Zwischen Vietnam-Krieg und Bürgerrechtsbewegung treffen sich 1969 rund 400.000 Menschen auf einem Feld bei New York und feiern drei Tage lang friedlich zu Weltklasse-Musik. Das Woodstock-Festival prägt eine ganze Generation. Was ist 50 Jahre später davon geblieben?

Woodstock-Festival
Rund 400.000 Menschen feiern ein friedliches Festival. Foto: UPI
Rund 400.000 Menschen feiern ein friedliches Festival. Foto: UPI

WOODSTOCK/BETHEL. Tibetanische Gebetsflaggen, bunt gebatikte T-Shirts und Hunde-Anzüge, Peace-Zeichen als aufblasbare Pool-Schwimmhilfen und über all dem ein Geruch nach Räucherstäbchen.

Die Tinker Street, das Zentrum des kleinen Städtchens Woodstock etwa zwei Autostunden nördlich von New York, wirkt wie ein kommerzialisierter Gedenkschrein an das gleichnamige Festival, das am 15. August vor genau 50 Jahren begann.

Auf einem kleinen Platz spielt ein Mann mit Gitarre den Jimi-Hendrix-Klassiker »Voodoo Child«, eine Galerie zeigt gerahmte Original-Fotos vom Festival und eine Bäckerei bietet »Frieden, Liebe und Cupcakes«. Dazwischen schieben sich dutzende Touristen über die schmalen Bürgersteige.

»Das Jubiläum bereitet uns ein richtig gutes Geschäft, es ist viel mehr los als sonst«, sagt die Verkäuferin im Buchladen »Golden Notebook«. »Und ständig fragen mich Touristen, wo das Festival denn genau hier gewesen sei. Vielleicht in dem Park da hinten? Ich muss mich dann immer etwas zusammenreißen und sagen: Nein, der Park wäre doch viel zu klein gewesen. Woodstock war nicht in Woodstock. Für viele ist das eine totale Überraschung.«

Richie Havens
Richie Havens eröffnet das Woodstock-Festival. Sein Song »Freedom« wurde zur Hymne der Hippie-Generation. Foto: Globe Photos/Zuma
Richie Havens eröffnet das Woodstock-Festival. Sein Song »Freedom« wurde zur Hymne der Hippie-Generation.

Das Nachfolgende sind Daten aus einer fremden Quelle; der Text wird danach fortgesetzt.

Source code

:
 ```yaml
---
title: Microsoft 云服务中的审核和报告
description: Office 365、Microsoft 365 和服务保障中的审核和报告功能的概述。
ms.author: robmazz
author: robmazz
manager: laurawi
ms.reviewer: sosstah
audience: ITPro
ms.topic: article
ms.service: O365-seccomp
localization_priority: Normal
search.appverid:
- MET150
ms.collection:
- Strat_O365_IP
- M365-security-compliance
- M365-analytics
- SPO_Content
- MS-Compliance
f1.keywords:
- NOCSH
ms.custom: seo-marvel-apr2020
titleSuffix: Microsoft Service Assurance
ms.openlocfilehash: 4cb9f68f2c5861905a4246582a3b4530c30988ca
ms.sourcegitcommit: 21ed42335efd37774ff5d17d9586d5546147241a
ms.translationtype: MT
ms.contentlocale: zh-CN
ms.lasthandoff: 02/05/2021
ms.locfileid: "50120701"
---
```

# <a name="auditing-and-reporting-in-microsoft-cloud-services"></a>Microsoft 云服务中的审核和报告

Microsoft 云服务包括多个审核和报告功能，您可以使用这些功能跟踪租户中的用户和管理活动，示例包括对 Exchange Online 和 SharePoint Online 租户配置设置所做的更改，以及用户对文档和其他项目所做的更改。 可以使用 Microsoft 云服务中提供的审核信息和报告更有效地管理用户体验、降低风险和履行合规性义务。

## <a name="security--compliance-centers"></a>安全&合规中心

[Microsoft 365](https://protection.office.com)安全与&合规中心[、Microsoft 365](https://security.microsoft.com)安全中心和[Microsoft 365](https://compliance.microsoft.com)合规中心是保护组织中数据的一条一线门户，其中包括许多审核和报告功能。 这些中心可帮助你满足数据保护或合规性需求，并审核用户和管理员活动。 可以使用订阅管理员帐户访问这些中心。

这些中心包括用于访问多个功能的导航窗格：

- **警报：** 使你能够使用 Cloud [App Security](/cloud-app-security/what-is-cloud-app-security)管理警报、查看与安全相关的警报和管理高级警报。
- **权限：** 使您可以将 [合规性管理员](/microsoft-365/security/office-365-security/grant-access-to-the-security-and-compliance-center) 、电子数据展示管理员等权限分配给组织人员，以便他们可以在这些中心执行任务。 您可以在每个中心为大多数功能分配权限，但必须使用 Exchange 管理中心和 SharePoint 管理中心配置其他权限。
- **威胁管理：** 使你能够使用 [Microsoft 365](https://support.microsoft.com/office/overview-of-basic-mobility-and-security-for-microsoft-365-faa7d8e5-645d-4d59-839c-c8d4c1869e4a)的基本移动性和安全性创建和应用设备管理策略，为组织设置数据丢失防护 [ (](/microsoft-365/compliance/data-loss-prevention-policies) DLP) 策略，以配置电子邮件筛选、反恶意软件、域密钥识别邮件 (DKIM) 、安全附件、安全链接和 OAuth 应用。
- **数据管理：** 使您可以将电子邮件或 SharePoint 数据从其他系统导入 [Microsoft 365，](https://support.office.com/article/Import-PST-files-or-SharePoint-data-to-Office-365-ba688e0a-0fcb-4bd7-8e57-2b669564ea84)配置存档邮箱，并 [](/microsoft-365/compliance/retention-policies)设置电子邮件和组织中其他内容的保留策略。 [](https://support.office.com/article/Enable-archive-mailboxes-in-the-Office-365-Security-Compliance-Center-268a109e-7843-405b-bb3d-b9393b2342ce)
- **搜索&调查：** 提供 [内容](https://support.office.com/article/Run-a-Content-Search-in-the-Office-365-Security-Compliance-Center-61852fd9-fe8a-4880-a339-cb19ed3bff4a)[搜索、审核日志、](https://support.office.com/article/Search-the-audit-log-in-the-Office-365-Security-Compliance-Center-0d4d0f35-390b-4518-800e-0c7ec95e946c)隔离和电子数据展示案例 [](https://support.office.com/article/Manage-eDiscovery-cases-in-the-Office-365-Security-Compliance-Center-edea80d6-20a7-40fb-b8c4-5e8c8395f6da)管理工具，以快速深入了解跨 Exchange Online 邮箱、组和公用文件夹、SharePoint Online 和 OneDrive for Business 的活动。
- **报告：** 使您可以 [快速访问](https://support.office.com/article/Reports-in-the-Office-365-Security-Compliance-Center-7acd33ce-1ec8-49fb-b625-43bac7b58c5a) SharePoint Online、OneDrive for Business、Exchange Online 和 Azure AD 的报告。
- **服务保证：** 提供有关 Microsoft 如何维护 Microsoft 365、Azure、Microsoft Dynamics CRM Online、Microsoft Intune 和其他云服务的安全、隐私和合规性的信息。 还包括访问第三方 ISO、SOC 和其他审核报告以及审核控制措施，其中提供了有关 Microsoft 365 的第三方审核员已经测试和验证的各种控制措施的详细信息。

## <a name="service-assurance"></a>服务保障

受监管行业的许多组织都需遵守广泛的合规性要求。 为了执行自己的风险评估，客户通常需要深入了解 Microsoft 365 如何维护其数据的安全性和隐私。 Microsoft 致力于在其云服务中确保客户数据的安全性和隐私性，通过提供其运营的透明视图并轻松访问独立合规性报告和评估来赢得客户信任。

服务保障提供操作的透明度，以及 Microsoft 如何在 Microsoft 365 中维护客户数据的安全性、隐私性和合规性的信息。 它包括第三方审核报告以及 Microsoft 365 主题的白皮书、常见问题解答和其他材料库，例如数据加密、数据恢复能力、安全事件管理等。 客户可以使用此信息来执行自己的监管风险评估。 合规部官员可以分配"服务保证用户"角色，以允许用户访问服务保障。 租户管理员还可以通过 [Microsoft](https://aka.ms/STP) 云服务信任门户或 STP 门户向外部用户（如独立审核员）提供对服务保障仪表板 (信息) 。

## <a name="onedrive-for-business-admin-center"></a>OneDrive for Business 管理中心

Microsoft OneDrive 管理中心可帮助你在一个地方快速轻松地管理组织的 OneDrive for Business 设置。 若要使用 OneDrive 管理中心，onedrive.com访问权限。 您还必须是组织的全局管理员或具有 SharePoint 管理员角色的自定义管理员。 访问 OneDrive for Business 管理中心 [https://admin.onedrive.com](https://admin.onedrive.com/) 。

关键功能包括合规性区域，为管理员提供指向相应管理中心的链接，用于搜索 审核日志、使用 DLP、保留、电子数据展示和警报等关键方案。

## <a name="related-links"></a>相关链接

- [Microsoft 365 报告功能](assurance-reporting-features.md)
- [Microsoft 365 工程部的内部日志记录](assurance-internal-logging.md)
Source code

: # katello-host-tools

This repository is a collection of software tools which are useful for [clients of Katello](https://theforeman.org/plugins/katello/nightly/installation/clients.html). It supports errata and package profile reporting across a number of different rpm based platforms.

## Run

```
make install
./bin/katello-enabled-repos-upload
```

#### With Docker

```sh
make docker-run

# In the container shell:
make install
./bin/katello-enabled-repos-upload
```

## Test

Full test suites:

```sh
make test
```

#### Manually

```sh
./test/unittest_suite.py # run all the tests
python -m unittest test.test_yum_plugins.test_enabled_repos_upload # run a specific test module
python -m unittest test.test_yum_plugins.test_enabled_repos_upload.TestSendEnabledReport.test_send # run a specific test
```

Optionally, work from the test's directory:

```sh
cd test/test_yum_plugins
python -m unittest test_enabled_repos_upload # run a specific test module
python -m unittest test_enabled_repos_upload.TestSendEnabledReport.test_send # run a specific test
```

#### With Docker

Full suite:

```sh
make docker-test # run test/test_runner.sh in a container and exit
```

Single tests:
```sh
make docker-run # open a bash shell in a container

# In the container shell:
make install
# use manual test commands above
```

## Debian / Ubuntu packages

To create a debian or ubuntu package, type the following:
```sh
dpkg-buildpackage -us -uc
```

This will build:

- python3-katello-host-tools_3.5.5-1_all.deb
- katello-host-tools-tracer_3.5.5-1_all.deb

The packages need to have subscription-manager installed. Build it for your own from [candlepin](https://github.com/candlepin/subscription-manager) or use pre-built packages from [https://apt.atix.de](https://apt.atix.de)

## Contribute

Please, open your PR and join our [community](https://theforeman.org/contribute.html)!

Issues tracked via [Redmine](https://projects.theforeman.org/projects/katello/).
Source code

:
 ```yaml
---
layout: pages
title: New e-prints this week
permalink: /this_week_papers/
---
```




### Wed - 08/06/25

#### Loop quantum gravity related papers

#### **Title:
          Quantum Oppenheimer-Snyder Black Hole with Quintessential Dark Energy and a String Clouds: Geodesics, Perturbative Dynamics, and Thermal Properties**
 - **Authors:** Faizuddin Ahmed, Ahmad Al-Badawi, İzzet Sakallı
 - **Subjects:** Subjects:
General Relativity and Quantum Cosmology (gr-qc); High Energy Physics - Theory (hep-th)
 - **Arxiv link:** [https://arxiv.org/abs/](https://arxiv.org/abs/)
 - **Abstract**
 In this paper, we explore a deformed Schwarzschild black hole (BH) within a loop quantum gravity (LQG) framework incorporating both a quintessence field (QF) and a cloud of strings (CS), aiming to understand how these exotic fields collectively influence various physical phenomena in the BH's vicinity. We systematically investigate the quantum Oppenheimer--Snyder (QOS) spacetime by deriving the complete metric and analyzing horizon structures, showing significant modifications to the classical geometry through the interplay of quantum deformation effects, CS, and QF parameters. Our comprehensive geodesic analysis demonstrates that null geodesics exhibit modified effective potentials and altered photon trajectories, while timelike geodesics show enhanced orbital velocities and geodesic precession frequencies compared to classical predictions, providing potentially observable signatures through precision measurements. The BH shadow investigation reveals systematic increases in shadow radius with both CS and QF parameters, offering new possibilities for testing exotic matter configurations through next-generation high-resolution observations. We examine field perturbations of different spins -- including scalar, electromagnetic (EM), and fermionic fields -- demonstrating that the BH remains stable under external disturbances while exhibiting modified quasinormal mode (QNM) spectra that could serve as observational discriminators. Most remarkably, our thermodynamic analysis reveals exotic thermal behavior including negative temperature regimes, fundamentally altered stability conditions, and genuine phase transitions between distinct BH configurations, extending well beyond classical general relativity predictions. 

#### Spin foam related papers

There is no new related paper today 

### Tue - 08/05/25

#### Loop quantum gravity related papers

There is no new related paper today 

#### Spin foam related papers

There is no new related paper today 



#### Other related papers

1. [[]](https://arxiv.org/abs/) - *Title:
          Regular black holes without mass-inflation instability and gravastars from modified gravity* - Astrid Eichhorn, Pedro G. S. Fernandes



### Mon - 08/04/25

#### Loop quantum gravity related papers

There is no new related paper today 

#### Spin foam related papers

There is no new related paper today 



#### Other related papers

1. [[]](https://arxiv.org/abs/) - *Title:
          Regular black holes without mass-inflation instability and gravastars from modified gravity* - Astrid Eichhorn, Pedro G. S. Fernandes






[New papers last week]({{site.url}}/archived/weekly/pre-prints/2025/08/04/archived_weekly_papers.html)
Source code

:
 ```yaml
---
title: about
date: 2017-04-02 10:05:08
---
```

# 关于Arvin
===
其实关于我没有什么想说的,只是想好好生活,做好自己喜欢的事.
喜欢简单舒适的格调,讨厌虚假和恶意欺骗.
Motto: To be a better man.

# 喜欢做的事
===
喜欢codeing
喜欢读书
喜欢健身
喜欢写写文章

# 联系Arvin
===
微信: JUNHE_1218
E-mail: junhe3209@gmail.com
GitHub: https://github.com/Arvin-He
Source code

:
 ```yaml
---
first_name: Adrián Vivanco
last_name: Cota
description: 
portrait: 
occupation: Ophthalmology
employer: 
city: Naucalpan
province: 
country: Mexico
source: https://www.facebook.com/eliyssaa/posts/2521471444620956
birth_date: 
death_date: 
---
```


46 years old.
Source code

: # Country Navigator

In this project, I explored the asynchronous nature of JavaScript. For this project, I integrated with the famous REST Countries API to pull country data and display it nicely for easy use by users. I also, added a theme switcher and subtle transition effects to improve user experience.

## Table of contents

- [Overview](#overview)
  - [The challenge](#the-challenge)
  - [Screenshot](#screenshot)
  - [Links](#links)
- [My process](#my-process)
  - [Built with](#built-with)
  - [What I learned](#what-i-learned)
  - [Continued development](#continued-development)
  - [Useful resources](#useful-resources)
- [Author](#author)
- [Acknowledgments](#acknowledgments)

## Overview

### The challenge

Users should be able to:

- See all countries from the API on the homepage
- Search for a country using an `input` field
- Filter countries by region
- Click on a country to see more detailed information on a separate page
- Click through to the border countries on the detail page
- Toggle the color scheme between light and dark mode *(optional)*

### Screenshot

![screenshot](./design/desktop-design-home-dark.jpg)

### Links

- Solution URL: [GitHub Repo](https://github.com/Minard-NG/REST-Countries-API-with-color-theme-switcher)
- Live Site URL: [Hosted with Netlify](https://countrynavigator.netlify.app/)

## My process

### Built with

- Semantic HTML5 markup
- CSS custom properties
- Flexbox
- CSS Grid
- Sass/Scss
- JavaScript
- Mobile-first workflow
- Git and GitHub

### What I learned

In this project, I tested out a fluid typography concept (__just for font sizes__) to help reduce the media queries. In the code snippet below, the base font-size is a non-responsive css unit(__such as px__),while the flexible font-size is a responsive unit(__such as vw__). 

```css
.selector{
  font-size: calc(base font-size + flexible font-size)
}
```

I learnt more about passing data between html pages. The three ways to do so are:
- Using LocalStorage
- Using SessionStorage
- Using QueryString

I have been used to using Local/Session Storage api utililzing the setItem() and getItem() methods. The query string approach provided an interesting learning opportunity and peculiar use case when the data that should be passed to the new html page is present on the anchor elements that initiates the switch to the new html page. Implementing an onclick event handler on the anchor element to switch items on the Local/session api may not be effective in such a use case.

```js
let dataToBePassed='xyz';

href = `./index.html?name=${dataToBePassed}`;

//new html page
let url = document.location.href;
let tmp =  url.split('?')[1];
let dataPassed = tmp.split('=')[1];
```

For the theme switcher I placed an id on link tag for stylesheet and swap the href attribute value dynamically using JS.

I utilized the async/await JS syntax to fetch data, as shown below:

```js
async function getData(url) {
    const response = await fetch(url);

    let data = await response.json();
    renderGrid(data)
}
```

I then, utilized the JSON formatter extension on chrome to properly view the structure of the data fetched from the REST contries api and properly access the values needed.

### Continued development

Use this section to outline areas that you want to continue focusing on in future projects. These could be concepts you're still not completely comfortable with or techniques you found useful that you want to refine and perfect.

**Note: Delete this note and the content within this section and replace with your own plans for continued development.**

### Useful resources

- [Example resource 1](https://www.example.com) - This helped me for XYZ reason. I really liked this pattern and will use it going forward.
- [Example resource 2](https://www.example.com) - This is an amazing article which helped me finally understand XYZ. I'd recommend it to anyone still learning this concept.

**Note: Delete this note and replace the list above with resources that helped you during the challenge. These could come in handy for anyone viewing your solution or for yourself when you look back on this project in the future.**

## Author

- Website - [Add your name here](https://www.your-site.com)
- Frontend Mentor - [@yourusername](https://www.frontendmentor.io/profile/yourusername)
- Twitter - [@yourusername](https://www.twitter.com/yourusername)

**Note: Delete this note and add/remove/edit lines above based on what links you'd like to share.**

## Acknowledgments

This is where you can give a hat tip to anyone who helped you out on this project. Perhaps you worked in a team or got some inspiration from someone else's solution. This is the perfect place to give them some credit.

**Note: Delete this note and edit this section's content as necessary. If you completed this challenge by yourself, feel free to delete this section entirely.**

Foto: Globe Photos/Zuma

Der kleine Ort mit rund 6000 Einwohnern in den Catskills, einem New Yorker Naherholungsgebiet, war zwar Namensgeber und spiritueller Pate des legendären Festivals, die Musikparty selbst aber fand rund eine Autostunde südwestlich im noch etwas kleineren Örtchen Bethel statt, vorbei an Hügeln, Seen, Feldern und Ferienlagern orthodoxer Juden. Auch in Bethel finden sich hin und wieder Schilder mit Peace-Zeichen und weißen Tauben in den Vorgärten und vereinzelt Stände mit Batik-T-Shirts, der Kommerz aber wird in Woodstock abgefeiert. Der Gedenkschrein in Bethel dagegen ist eine große abschüssige Wiese mit der natürlichen Topographie eines Auditoriums am Rande des Örtchens.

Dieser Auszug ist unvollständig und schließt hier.